The sea constitutes a dynamic environment that imparts dynamic loads on hoisting cables unlike those imparted in a land-based operation. In particular, the at-sea environment can significantly decrease the safety factor of the lifting line. This is particularly true when the sea generated effects of roll, pitch and yaw cause the line of non-motion compensated lifting equipment to go slack for an instant, followed by a sudden dynamic loading. This situation, a condition called "snap loading", is a major cause of lift line failure because the stress in the line can be many times that due to the static weight of the object being lifted.
In addition to lifting a load with a crane where the load and crane are mounted on separate platforms moving relative to each other, it may be necessary to lift objects in or floating on the sea.

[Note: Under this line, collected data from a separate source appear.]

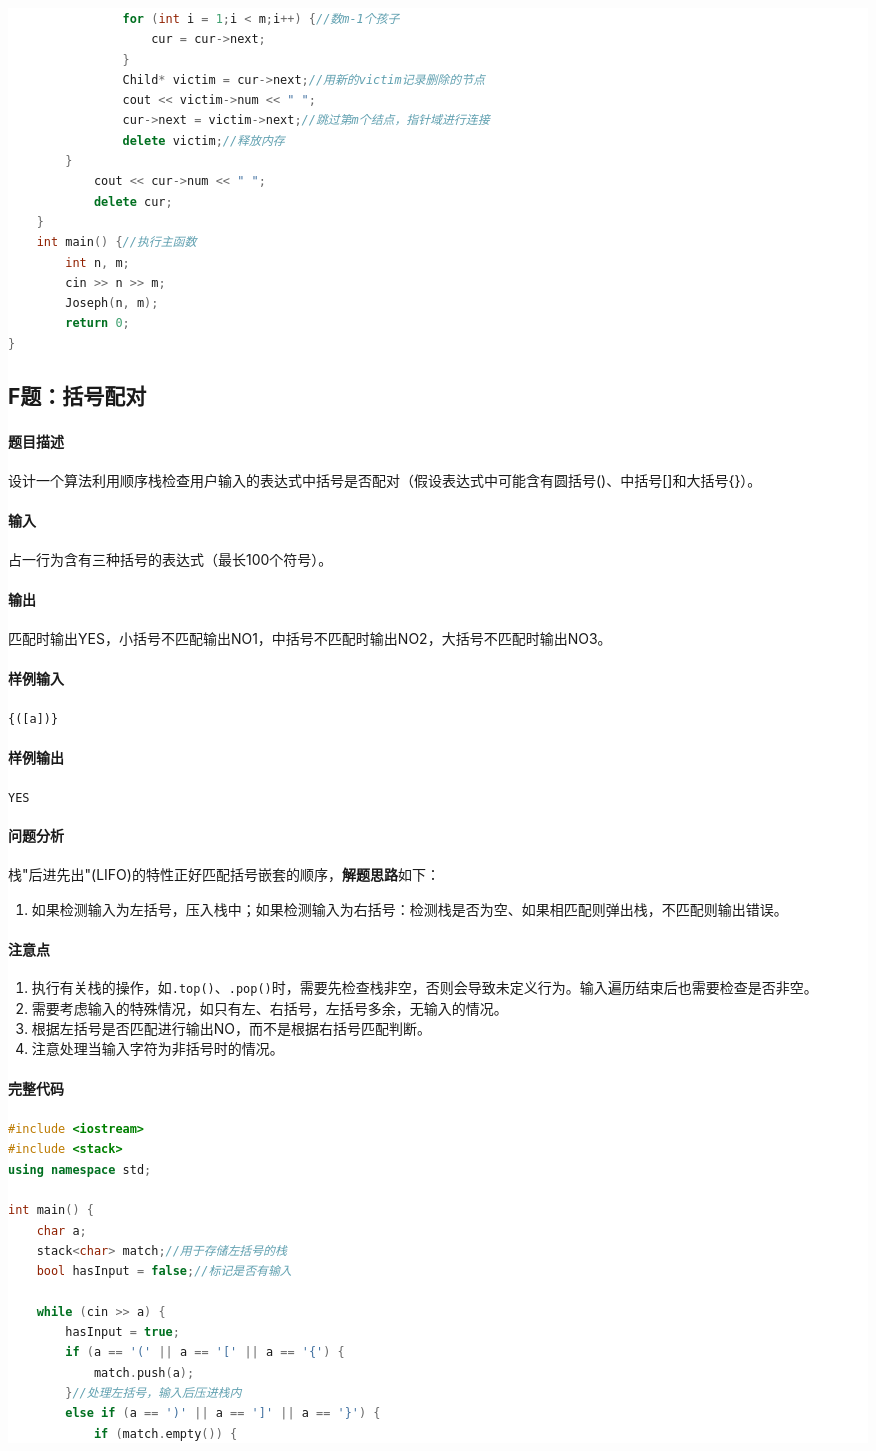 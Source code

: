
 ```cpp
				for (int i = 1;i < m;i++) {//数m-1个孩子
					cur = cur->next;
				}
				Child* victim = cur->next;//用新的victim记录删除的节点
				cout << victim->num << " ";
				cur->next = victim->next;//跳过第m个结点，指针域进行连接
				delete victim;//释放内存
		}
			cout << cur->num << " ";
			delete cur;
	}
	int main() {//执行主函数
		int n, m;
		cin >> n >> m;
		Joseph(n, m);
		return 0;
}
```
##  F题：括号配对
#### 题目描述
设计一个算法利用顺序栈检查用户输入的表达式中括号是否配对（假设表达式中可能含有圆括号()、中括号[]和大括号{}）。
#### 输入
占一行为含有三种括号的表达式（最长100个符号）。
#### 输出
匹配时输出YES，小括号不匹配输出NO1，中括号不匹配时输出NO2，大括号不匹配时输出NO3。
#### 样例输入

```
{([a])}
```
#### 样例输出
```
YES
```
#### 问题分析
栈"后进先出"(LIFO)的特性正好匹配括号嵌套的顺序，**解题思路**如下：
1. 如果检测输入为左括号，压入栈中；如果检测输入为右括号：检测栈是否为空、如果相匹配则弹出栈，不匹配则输出错误。
#### 注意点
1. 执行有关栈的操作，如```.top()```、```.pop()```时，需要先检查栈非空，否则会导致未定义行为。输入遍历结束后也需要检查是否非空。
2. 需要考虑输入的特殊情况，如只有左、右括号，左括号多余，无输入的情况。
3. 根据左括号是否匹配进行输出NO，而不是根据右括号匹配判断。
4. 注意处理当输入字符为非括号时的情况。

#### 完整代码
```cpp
#include <iostream>
#include <stack>
using namespace std;

int main() {
    char a;
    stack<char> match;//用于存储左括号的栈
    bool hasInput = false;//标记是否有输入

    while (cin >> a) {
        hasInput = true;
        if (a == '(' || a == '[' || a == '{') {
            match.push(a);
        }//处理左括号，输入后压进栈内
        else if (a == ')' || a == ']' || a == '}') {
            if (match.empty()) {
```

Further, launch and recovery operations of boats, sea planes or other items may be needed. In recovery operations the objects to be lifted may be flooded with water further temporarily raising the load levels to the line and crane.
Launch and recovery operations are presently accomplished using a host ship's crane, connected directly to the object to be lifted. High loads and jerks (snap loading) on the lifting line due to the relative movement between the crane boom and the object can cause damage to the ship's crane, lift line, and/or the lifted object.

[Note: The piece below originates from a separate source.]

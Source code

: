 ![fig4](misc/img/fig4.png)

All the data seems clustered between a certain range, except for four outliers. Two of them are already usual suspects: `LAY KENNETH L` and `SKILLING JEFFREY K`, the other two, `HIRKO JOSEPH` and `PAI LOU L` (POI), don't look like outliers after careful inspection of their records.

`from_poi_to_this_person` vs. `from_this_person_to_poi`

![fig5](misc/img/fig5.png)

One method of reducing this snap loading is to install a motion compensating device in the rope between the crane and the object to be lifted. This motion compensating device will limit the maximum tension by taking up and letting out of line. The motion compensating device assists by placing "give" into the system. The motion compensating device is essentially a large air spring which accommodates crane boom tip movement without snap loading. This is because the motion compensating device will not allow the load lift line to go slack during operation. The load line is taken up by the motion compensating device as the boom moves down. Conversely as the boom moves up, the motion compensating device can give out load line as its hydraulic cylinder compresses the gas in the accumulator like a spring. This compressed gas can then extend the ram and take up load line as load is decreasing. An added feature of using a motion compensating device is that since the lift system is now soft due to the takeup and give out of load line in the motion compensating device, the object to be lifted will not be moved nearly so vigorously in the water by the motion from the crane boom with respect to the water surface. Thus, use of a motion compensating device will provide a much steadier platform of the lifted object for access by swimmers in recovery operations.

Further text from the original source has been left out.